# Title: AIDI 1002 Final Term Project Report

#### Name: Priya Jogani and Aaron Strasser 

####  Emails: 200523921@student.georgianc.on.ca and 200591429@student.georgian.on.ca

# Introduction:

#### Problem Description:

Credit card fraud has emerged as major problem in the electronic payment sector. We study data-driven credit card fraud detection particularities and several machine learning methods to address each of its intricate challenges with the goal to identify fraudulent transactions that have been issued illegitimately on behalf of the rightful card owner.

#### Context of the Problem:

Credit card fraud detection using machine learning is critical due to the rising incidence of fraud, substantial financial losses incurred by both institutions and cardholders, and the erosion of customer trust. Traditional methods struggle to keep pace with evolving fraud tactics, making real-time detection essential. Machine learning's ability to analyze vast amounts of data in real-time, adapt to emerging threats, and reduce false positives enhances its effectiveness. Furthermore, it ensures compliance with regulatory standards, addresses the global nature of fraud, and allows for continuous improvement over time, making it an indispensable tool in safeguarding financial systems and maintaining the integrity of digital transactions.

#### Limitation About other Approaches:

The passage explores modifications of Breiman's random forests, with a specific focus on Mondrian random forests, which simplify the partition process using the Mondrian process independently of data. While highlighting the minimax optimality of Mondrian random forests for point estimation over smooth regression functions, it underscores the limited understanding of their formal statistical properties, especially in the context of statistical inference.

#### Solution:

SVM employs a randomized search for hyperparameter tuning of a Support Vector Machine model within a pipeline, optimized for credit card fraud detection. It incorporates feature scaling, a custom scoring metric (MCC), and AUC-ROC calculation, enhancing model performance and evaluation on both training and test sets.

# Background

| Reference |Explanation |  Dataset/Input |Weakness
| --- | --- | --- | --- |
| Z. Salimi | learning is performed through two approaches: 1) clustering and binary classification with OCSVM method for positive data | SQUAD dataset for QA | Only 78% accuracy
| Yogesh Patel | As the time elapsed, the LSTM model performance significantly improves as the sequence of events became larger | SQUAD V2 dataset for QA | LSTM model achieves a F1 score of 97.7% whereas the SVM and Markov model achieve 93.5% and 95.0% 
| Open Data Commons | The dataset contains transactions made by credit cards in September 2013 by European cardholders.| Dataset for credit card fraud | Features representing various transaction attributes are anonymized to protect privacy, making some analysis difficult
| Nidula Elgiriyewithana | Dataset containing credit card transactions made by European cardholders in the year 2023 | Dataset for credit card fraud | Features representing various transaction attributes are anonymized to protect privacy, making some analysis difficult

# Methodology

In the existing research paper they have implemented:
1) Random Forest Claasifier:
The Random Forest Classifier is chosen for its effectiveness in handling complex and imbalanced datasets, common characteristics in credit card fraud detection.
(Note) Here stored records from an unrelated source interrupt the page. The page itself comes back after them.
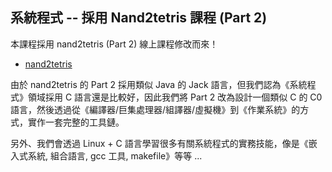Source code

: ## 系統程式  -- 採用 Nand2tetris 課程 (Part 2)

本課程採用 nand2tetris (Part 2) 線上課程修改而來！

* [nand2tetris](./nand2tetris)

由於 nand2tetris 的 Part 2 採用類似 Java 的 Jack 語言，但我們認為《系統程式》領域採用 C 語言還是比較好，因此我們將 Part 2 改為設計一個類似 C 的 C0 語言，然後透過從《編譯器/巨集處理器/組譯器/虛擬機》到《作業系統》的方式，實作一套完整的工具鏈。

另外、我們會透過 Linux + C 語言學習很多有關系統程式的實務技能，像是《嵌入式系統, 組合語言, gcc 工具, makefile》等等 ...

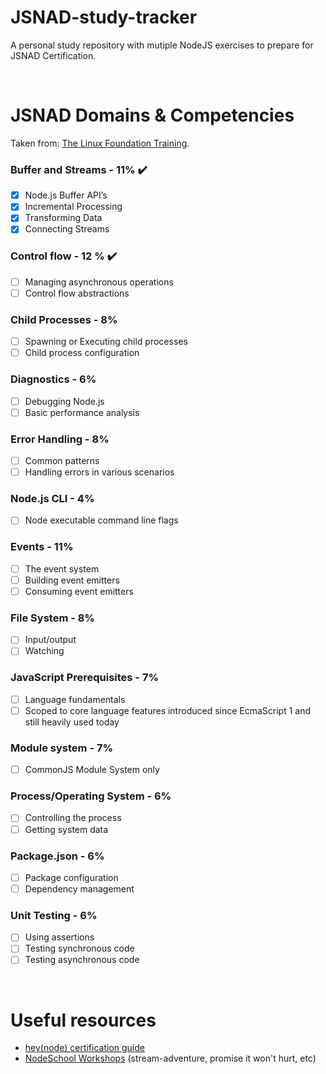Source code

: # JSNAD-study-tracker
A personal study repository with mutiple NodeJS exercises to prepare for JSNAD Certification.

<br />

# JSNAD Domains & Competencies
Taken from: [The Linux Foundation Training](https://training.linuxfoundation.org/certification/jsnAd/).

### Buffer and Streams - 11%  ✔️

- [x] Node.js Buffer API’s
- [x] Incremental Processing
- [x] Transforming Data
- [x] Connecting Streams

### Control flow - 12 %   ✔️
- [ ] Managing asynchronous operations
- [ ] Control flow abstractions

### Child Processes - 8%
- [ ] Spawning or Executing child processes
- [ ] Child process configuration

### Diagnostics - 6%
- [ ] Debugging Node.js
- [ ] Basic performance analysis

### Error Handling - 8%
- [ ] Common patterns
- [ ] Handling errors in various scenarios

### Node.js CLI - 4%
- [ ] Node executable command line flags

### Events - 11%
- [ ] The event system
- [ ] Building event emitters
- [ ] Consuming event emitters

### File System - 8%
- [ ] Input/output
- [ ] Watching

### JavaScript Prerequisites - 7%
- [ ] Language fundamentals
- [ ] Scoped to core language features introduced since EcmaScript 1 and still heavily used today

### Module system - 7%
- [ ] CommonJS Module System only

### Process/Operating System - 6%
- [ ] Controlling the process
- [ ] Getting system data

### Package.json - 6%
- [ ] Package configuration
- [ ] Dependency management

### Unit Testing - 6%
- [ ] Using assertions
- [ ] Testing synchronous code
- [ ] Testing asynchronous code

<br />

# Useful resources

* [hey(node) certification guide](https://www.nodecertification.com/)
* [NodeSchool Workshops](https://nodeschool.io/es/#workshopper-list) (stream-adventure, promise it won't hurt, etc)
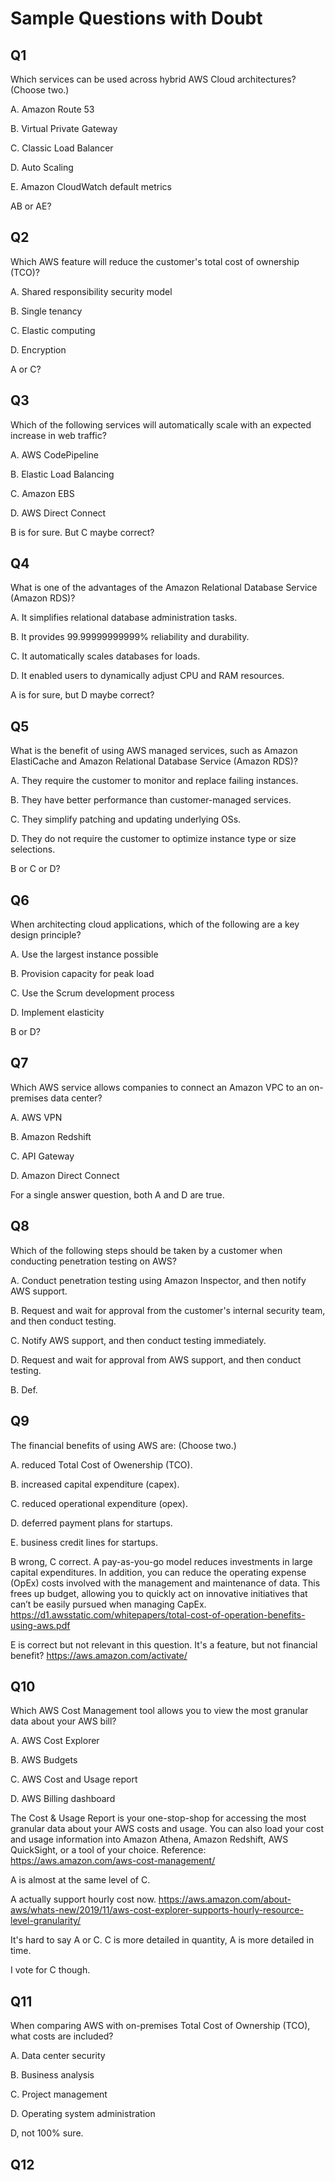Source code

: # Sample Questions with Doubt

## Q1

Which services can be used across hybrid AWS Cloud architectures? (Choose two.)

A. Amazon Route 53

B. Virtual Private Gateway

C. Classic Load Balancer

D. Auto Scaling

E. Amazon CloudWatch default metrics

AB or AE?

## Q2

Which AWS feature will reduce the customer's total cost of ownership (TCO)?

A. Shared responsibility security model

B. Single tenancy

C. Elastic computing

D. Encryption

A or C?

## Q3

Which of the following services will automatically scale with an expected increase in web traffic?

A. AWS CodePipeline

B. Elastic Load Balancing

C. Amazon EBS

D. AWS Direct Connect

B is for sure. But C maybe correct?

## Q4

What is one of the advantages of the Amazon Relational Database Service (Amazon RDS)?

A. It simplifies relational database administration tasks.

B. It provides 99.99999999999% reliability and durability.

C. It automatically scales databases for loads.

D. It enabled users to dynamically adjust CPU and RAM resources.

A is for sure, but D maybe correct?

## Q5

What is the benefit of using AWS managed services, such as Amazon ElastiCache and Amazon Relational Database Service (Amazon RDS)?

A. They require the customer to monitor and replace failing instances.

B. They have better performance than customer-managed services.

C. They simplify patching and updating underlying OSs.

D. They do not require the customer to optimize instance type or size selections.

B or C or D?

## Q6

When architecting cloud applications, which of the following are a key design principle?

A. Use the largest instance possible

B. Provision capacity for peak load

C. Use the Scrum development process

D. Implement elasticity

B or D?

## Q7

Which AWS service allows companies to connect an Amazon VPC to an on-premises data center?

A. AWS VPN

B. Amazon Redshift

C. API Gateway

D. Amazon Direct Connect

For a single answer question, both A and D are true.

## Q8

Which of the following steps should be taken by a customer when conducting penetration testing on AWS?

A. Conduct penetration testing using Amazon Inspector, and then notify AWS support.

B. Request and wait for approval from the customer's internal security team, and then conduct testing.

C. Notify AWS support, and then conduct testing immediately.

D. Request and wait for approval from AWS support, and then conduct testing.

B. Def.

## Q9

The financial benefits of using AWS are: (Choose two.)

A. reduced Total Cost of Owenership (TCO).

B. increased capital expenditure (capex).

C. reduced operational expenditure (opex).

D. deferred payment plans for startups.

E. business credit lines for startups.

B wrong, C correct.
A pay-as-you-go model reduces investments in large capital expenditures. In addition, you can reduce the operating expense (OpEx) costs involved with the management and maintenance of data. This frees up budget, allowing you to quickly act on innovative initiatives that can’t be easily pursued when managing CapEx. https://d1.awsstatic.com/whitepapers/total-cost-of-operation-benefits-using-aws.pdf

E is correct but not relevant in this question. It's a feature, but not financial benefit? https://aws.amazon.com/activate/

## Q10

Which AWS Cost Management tool allows you to view the most granular data about your AWS bill?

A. AWS Cost Explorer

B. AWS Budgets

C. AWS Cost and Usage report

D. AWS Billing dashboard

The Cost & Usage Report is your one-stop-shop for accessing the most granular data about your AWS costs and usage. You can also load your cost and usage information into Amazon Athena, Amazon Redshift, AWS QuickSight, or a tool of your choice.
Reference:
https://aws.amazon.com/aws-cost-management/

A is almost at the same level of C.

A actually support hourly cost now. https://aws.amazon.com/about-aws/whats-new/2019/11/aws-cost-explorer-supports-hourly-resource-level-granularity/

It's hard to say A or C. C is more detailed in quantity, A is more detailed in time.

I vote for C though.

## Q11

When comparing AWS with on-premises Total Cost of Ownership (TCO), what costs are included?

A. Data center security

B. Business analysis

C. Project management

D. Operating system administration

D, not 100% sure.

## Q12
The ensemble nature of random forests, coupled with the ability to handle a large number of features and provide feature importance, makes it well-suited for the nuanced patterns and potential outliers associated with fraudulent transactions.

2) Logistic Regression:
Logistic Regression is chosen for its interpretability, simplicity, and effectiveness in binary classification tasks like credit card fraud detection. The grid search explores different regularization penalties and class weights to optimize the model's performance, making Logistic Regression a suitable choice for this context.

3) KNeighborsClassifier:
K-Nearest Neighbors (KNN) is chosen for its simplicity and flexibility, making it suitable for scenarios where underlying patterns in the data may not be linear or well-defined, which is common in credit card fraud detection. The grid search optimizes KNN hyperparameters, such as the distance metric and neighbor weights, to enhance its performance in identifying fraudulent transactions.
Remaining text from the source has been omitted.